BEGIN DATA PROVIDED

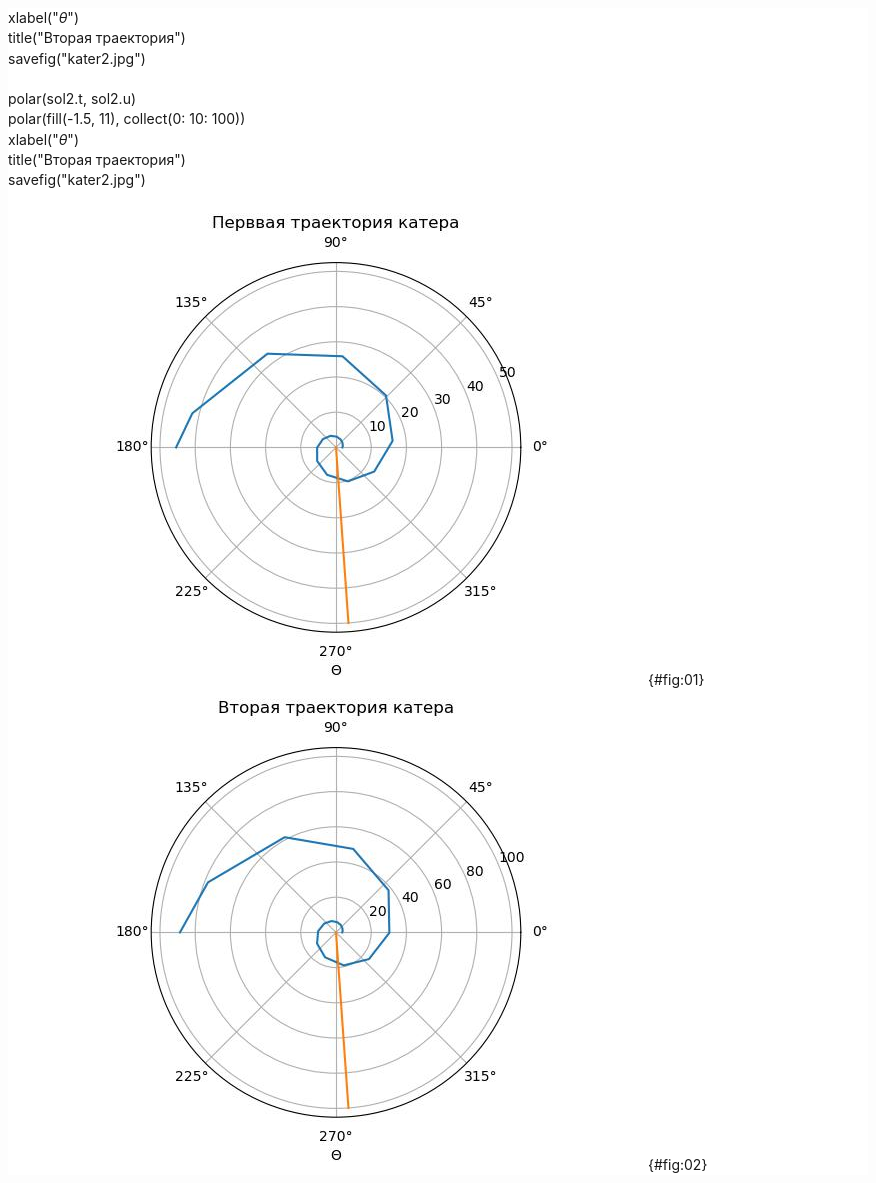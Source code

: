  xlabel("$\theta$")    
  title("Вторая траектория")    
  savefig("kater2.jpg")    
  \
  polar(sol2.t, sol2.u)    
  polar(fill(-1.5, 11), collect(0: 10: 100))    
  xlabel("$\theta$")    
  title("Вторая траектория")    
  savefig("kater2.jpg")    

![Первая траектория катера](image/kater1.jpg){#fig:01} 
![Вторая траектория катера](image/kater2.jpg){#fig:02}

END DATA PROVIDED

## WHAT TO WORK ON
The lines to output run from the one containing "polar(sol2.t, sol2.u)" to the last line of the entries; give them back exactly.

## TASK OUTPUT
  polar(sol2.t, sol2.u)    
  polar(fill(-1.5, 11), collect(0: 10: 100))    
  xlabel("$\theta$")    
  title("Вторая траектория")    
  savefig("kater2.jpg")    

![Первая траектория катера](image/kater1.jpg){#fig:01} 
![Вторая траектория катера](image/kater2.jpg){#fig:02}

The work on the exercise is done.